Papieska wizyta w rzymskiej parafii Świętego Oblicza Jezusa
Nie ma innego sposobu na życie głębią radości, jak ofiarowanie siebie – wskazał Benedykt
XVI. Przed południem Papież odwiedził rzymską parafię Świętego Oblicza Jezusa w dzielnicy
Magliana. Od trzech lat cieszy się ona nowym kościołem. Tamtejszy proboszcz, ks. Luigi
Coluzzi przyznaje, że w młodej parafii widać skutki kryzysu. „Jest to dzielnica urzędnicza
– powiedział Radiu Watykańskiemu duchowny. – Jednakże wielu jest tu też robotników,
co oznacza, że dość wyraźnie doświadczamy aktualnego kryzysu. Dostrzega się to zwłaszcza
w parafialnej Caritas, która jest takim oknem pozwalającym zobaczyć, jak naprawdę
żyją dziś ludzie. Coraz więcej osób zgłasza się do parafii z prośbą o pomoc”.
W
improwizowanych słowach powitania Papież nawiązał do kapryśnej pogody, z padającym
akurat deszczem i słońcem, które z trudem przebijało się przez chmury. Zwrócił uwagę,
że można to odczytać jako znak okresu przedwielkanocnego, w którym każdy na swój sposób
odczuwa zarówno cierpienie Chrystusa, jak i wszystkie problemy współczesnego świata.
„Wiemy
jednak, że słońce, nawet jeśli często schowane, istnieje, że Bóg jest blisko, pomaga
i nam towarzyszy – powiedział Benedykt XVI. – W tym sensie zmierzamy ku Wielkanocy,
wiedząc, że nasze życie składa się z cierpień i trudności, za którymi istnieje słońce
Bożej dobroci”.
Nawiązując w homilii do czytań mszalnych, Benedykt XVI podkreślił,
że w sercu każdego człowieka obecne jest pragnienie poznania Chrystusa. Może się ono
ziścić na drodze towarzyszenia Mu we wszystkim, czyli również w podejmowaniu codziennego
krzyża. W ten sposób ludzki egoizm topnieje, ustępując stopniowo miejsca Bożej woli.

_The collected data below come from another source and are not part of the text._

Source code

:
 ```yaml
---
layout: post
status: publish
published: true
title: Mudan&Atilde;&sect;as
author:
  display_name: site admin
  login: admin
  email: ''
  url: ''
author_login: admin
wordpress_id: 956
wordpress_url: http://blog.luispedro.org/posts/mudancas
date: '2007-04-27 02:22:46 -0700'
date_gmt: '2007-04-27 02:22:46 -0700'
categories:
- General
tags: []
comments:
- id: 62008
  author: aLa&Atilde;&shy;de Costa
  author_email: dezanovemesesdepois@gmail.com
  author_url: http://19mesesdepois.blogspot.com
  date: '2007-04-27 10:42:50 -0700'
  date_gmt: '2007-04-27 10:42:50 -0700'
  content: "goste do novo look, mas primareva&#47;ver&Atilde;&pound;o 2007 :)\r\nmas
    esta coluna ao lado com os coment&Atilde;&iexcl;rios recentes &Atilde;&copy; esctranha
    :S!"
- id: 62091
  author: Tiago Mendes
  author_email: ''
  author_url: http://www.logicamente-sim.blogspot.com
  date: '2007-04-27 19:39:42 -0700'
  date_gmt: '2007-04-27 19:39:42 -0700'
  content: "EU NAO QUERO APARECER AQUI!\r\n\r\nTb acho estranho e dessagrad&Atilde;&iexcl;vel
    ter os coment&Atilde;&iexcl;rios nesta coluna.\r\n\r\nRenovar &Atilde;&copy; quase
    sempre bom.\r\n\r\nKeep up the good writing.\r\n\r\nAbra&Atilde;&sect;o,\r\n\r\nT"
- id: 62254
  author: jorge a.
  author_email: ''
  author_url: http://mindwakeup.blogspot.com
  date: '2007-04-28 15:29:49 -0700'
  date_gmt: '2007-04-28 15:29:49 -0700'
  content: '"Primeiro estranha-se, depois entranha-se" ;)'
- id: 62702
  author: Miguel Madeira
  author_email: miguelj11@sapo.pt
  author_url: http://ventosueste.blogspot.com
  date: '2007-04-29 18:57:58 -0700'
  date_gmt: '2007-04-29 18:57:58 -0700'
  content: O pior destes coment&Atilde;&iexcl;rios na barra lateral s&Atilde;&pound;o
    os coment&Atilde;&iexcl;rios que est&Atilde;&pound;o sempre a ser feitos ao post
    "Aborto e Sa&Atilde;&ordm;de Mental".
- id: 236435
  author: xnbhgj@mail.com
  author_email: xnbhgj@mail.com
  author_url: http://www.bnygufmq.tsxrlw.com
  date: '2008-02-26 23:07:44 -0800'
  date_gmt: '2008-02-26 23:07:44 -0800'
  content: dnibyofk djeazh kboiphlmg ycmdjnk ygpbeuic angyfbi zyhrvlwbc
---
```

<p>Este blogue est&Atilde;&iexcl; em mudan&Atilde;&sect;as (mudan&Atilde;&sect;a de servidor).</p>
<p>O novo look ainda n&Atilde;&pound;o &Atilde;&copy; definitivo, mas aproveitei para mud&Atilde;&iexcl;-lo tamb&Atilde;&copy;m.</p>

Jedynym sposobem na doświadczenie głębokiej radości jest ofiarowanie siebie. Tylko
zatracając się w miłości, człowiek może się odnaleźć – wskazał Benedykt XVI.
Wizytacja
w rzymskiej parafii Świętego Oblicza Jezusa zakończyła się spotkaniami z dziećmi oraz
radą parafialną. Zwracając się do dzieci, które wkrótce mają przyjąć pierwszą komunię,
Benedykt XVI przypomniał żartobliwie, że najważniejsze w tej uroczystości jest spotkanie
z Jezusem, a nie tylko prezenty i uroczysty obiad. W słowie skierowanym do rady parafialnej
Ojciec Święty zwrócił uwagę, że w dzisiejszych czasach proboszcz nie może być jedynie
„solistą”. Aby dobrze wypełniać swoje obowiązki, potrzebuje on wsparcia parafian,
czego przykładem może być Kościół afrykański. Benedykt XVI podziękował też rzymskim
wiernym za wszelkie inicjatywy na tym polu.
Odwiedzona dziś przez Papieża parafia
była erygowana w 1992 r. pod wezwaniem św. Maksymiliana Kolbe. W 2001 r. przemianowana
została na parafię Świętego Oblicza. Jej najnowsze dzieje rozpoczęły się równo trzy
lata temu, wraz z konsekracją nowej świątyni pod tym właśnie wezwaniem.